KU put two shots on goal in the final 15 minutes to force Caroline Dysart’s only two saves. One was a right-footed attempt from Castans that Dysart swallowed up. The other came on a long individual run by Watts, but it didn’t get high enough off the ground to challenge the keeper.
The season at large
The Jayhawks finished Lie’s sophomore campaign at 16-6-3 with the loss in the third round of the NCAA Tournament. KU didn’t claim a Big 12 tournament championship like it had in 2024 — the Jayhawks lost 1-0 to BYU in the title game this time — but it qualified for the postseason as an at-large No. 3 seed and beat Cal Baptist and Louisville before falling to the Blue Devils, advancing two rounds further than it did the previous season.
“If you would have told me a couple months ago that we would have made the Sweet 16, I would have been ecstatic for our team,” Watts said. “Obviously right now, we wanted to win, we wanted to make history, so it’s obviously a little bit sad, but just super proud of all the girls. Everyone has stepped up and everyone has had a role on this team, and I think that’s the best part.”
KU can return the vast majority of its roster for next season. The most notable players who went through senior-night festivities were Watts and Saige Wimes, the pair of stalwart forwards who have helped fuel the press that has become the Jayhawks’ signature under Lie.
“These have been the best couple years of my life and I’m thankful for this team,” Watts said. “I’m going to have these people by my side for the rest of my life, so just super grateful for all of them.”
KU is also expected to lose starting midfielder Emika Kawagishi, rotational midfielder Mackenzie Hammontree and reserve defender Emily Minard. But the rest of the Jayhawks’ lineup could remain intact, pending movement in the transfer portal and otherwise.

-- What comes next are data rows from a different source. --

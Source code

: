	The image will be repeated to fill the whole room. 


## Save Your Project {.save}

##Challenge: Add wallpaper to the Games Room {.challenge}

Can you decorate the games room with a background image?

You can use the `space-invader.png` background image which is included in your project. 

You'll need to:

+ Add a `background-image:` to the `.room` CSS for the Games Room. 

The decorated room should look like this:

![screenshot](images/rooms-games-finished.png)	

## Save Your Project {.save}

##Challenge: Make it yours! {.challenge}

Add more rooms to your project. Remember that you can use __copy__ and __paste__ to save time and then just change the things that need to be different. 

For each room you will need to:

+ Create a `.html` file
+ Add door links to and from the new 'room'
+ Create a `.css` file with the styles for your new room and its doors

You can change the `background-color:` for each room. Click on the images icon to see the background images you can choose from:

“We’d like to think that we’re not done growing,” Lie said. “Sometimes it shows up in the record books, sometimes it doesn’t, but I think this year’s team showed a lot of growth versus last year’s team … I think we still have room for improvement. We could have won this game, and maybe partly we were on the wrong side of a whistle that had a big impact, but despite that, we could have made more winning plays, and we’ll have to understand what it looks like to run through a tackle, what it looks like to manage a game. The more moments that we have like this, the better that we’ll handle them going forward.”